Start of SUPPLIED DATA

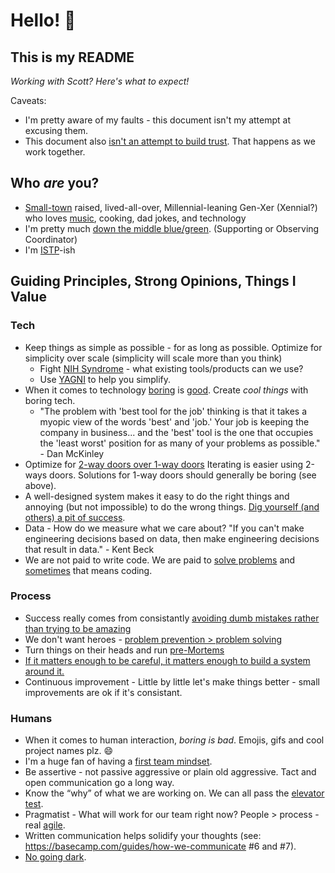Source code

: # Hello! 👋

## This is my README
*Working with Scott? Here's what to expect!*

Caveats:
* I'm pretty aware of my faults - this document isn't my attempt at excusing them.
* This document also [isn't an attempt to build trust](https://medium.com/@skamille/i-hate-manager-readmes-20a0dd9a70d0). That happens as we work together.

## Who _are_ you?
* [Small-town](https://cityofpage.org/) raised, lived-all-over, Millennial-leaning Gen-Xer (Xennial?) who loves [music](https://x.com/search?lang=en&q=(%23mixtape)%20(from%3AtapH20guru)&src=typed_query), cooking, dad jokes, and technology
* I'm pretty much [down the middle blue/green](https://www.wearebowline.com/blog/8-personality-types-a-deeper-dive-into-insights-discovery/). (Supporting or Observing Coordinator)
* I'm [ISTP](https://www.truity.com/personality-type/ISTP)-ish

## Guiding Principles, Strong Opinions, Things I Value
### Tech
* Keep things as simple as possible - for as long as possible. Optimize for simplicity over scale (simplicity will scale more than you think)
  * Fight [NIH Syndrome](https://en.wikipedia.org/wiki/Not_invented_here) - what existing tools/products can we use?
  * Use [YAGNI](https://martinfowler.com/bliki/Yagni.html) to help you simplify.
* When it comes to technology [boring](https://mcfunley.com/choose-boring-technology) is [good](http://boringtechnology.club/). Create *cool things* with boring tech.
  * "The problem with 'best tool for the job' thinking is that it takes a myopic view of the words 'best' and 'job.' Your job is keeping the company in business... and the 'best' tool is the one that occupies the 'least worst' position for as many of your problems as possible." - Dan McKinley
* Optimize for [2-way doors over 1-way doors](https://medium.com/@nitindharny/one-way-two-way-door-decisions-a0e29029e200) Iterating is easier using 2-ways doors. Solutions for 1-way doors should generally be boring (see above).
* A well-designed system makes it easy to do the right things and annoying (but not impossible) to do the wrong things. [Dig yourself (and others) a pit of success](https://blog.codinghorror.com/falling-into-the-pit-of-success/).
* Data - How do we measure what we care about? "If you can't make engineering decisions based on data, then make engineering decisions that result in data." - Kent Beck
* We are not paid to write code. We are paid to [solve problems](https://levelup.gitconnected.com/the-problem-you-solve-is-more-important-than-the-code-you-write-d0e5493132c6) and [sometimes](https://blog.codinghorror.com/the-best-code-is-no-code-at-all/) that means coding.
### Process
* Success really comes from consistantly [avoiding dumb mistakes rather than trying to be amazing](https://fs.blog/avoiding-stupidity/)
* We don't want heroes - [problem prevention > problem solving](https://twitter.com/shreyas/status/1218724150312751104)
* Turn things on their heads and run [pre-Mortems](https://hbr.org/2007/09/performing-a-project-premortem)
* [If it matters enough to be careful, it matters enough to build a system around it.](https://seths.blog/2018/11/quality-and-effort/)
* Continuous improvement - Little by little let's make things better - small improvements are ok if it's consistant.
### Humans
* When it comes to human interaction, *boring is bad*. Emojis, gifs and cool project names plz. 😄
* I'm a huge fan of having a [first team mindset](https://www.attack-gecko.net/2018/06/25/building-a-first-team-mindset/).
* Be assertive - not passive aggressive or plain old aggressive. Tact and open communication go a long way.
* Know the “why” of what we are working on. We can all pass the [elevator test](https://blog.codinghorror.com/can-your-team-pass-the-elevator-test/).
* Pragmatist - What will work for our team right now? People > process - real [agile](https://agilemanifesto.org/).
* Written communication helps solidify your thoughts (see: https://basecamp.com/guides/how-we-communicate #6 and #7).
* [No going dark](https://blog.codinghorror.com/dont-go-dark/).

End of SUPPLIED DATA

EXERCISE: Reproduce exactly the lines from the beginning of the material down to the line containing "than you think)", both ends included, but not the pictures or anything after.

RESPONSE AREA:
Source code

: # Hello! 👋

## This is my README
*Working with Scott? Here's what to expect!*

Caveats:
* I'm pretty aware of my faults - this document isn't my attempt at excusing them.
* This document also [isn't an attempt to build trust](https://medium.com/@skamille/i-hate-manager-readmes-20a0dd9a70d0). That happens as we work together.

## Who _are_ you?
* [Small-town](https://cityofpage.org/) raised, lived-all-over, Millennial-leaning Gen-Xer (Xennial?) who loves [music](https://x.com/search?lang=en&q=(%23mixtape)%20(from%3AtapH20guru)&src=typed_query), cooking, dad jokes, and technology
* I'm pretty much [down the middle blue/green](https://www.wearebowline.com/blog/8-personality-types-a-deeper-dive-into-insights-discovery/). (Supporting or Observing Coordinator)
* I'm [ISTP](https://www.truity.com/personality-type/ISTP)-ish

## Guiding Principles, Strong Opinions, Things I Value
### Tech
* Keep things as simple as possible - for as long as possible. Optimize for simplicity over scale (simplicity will scale more than you think)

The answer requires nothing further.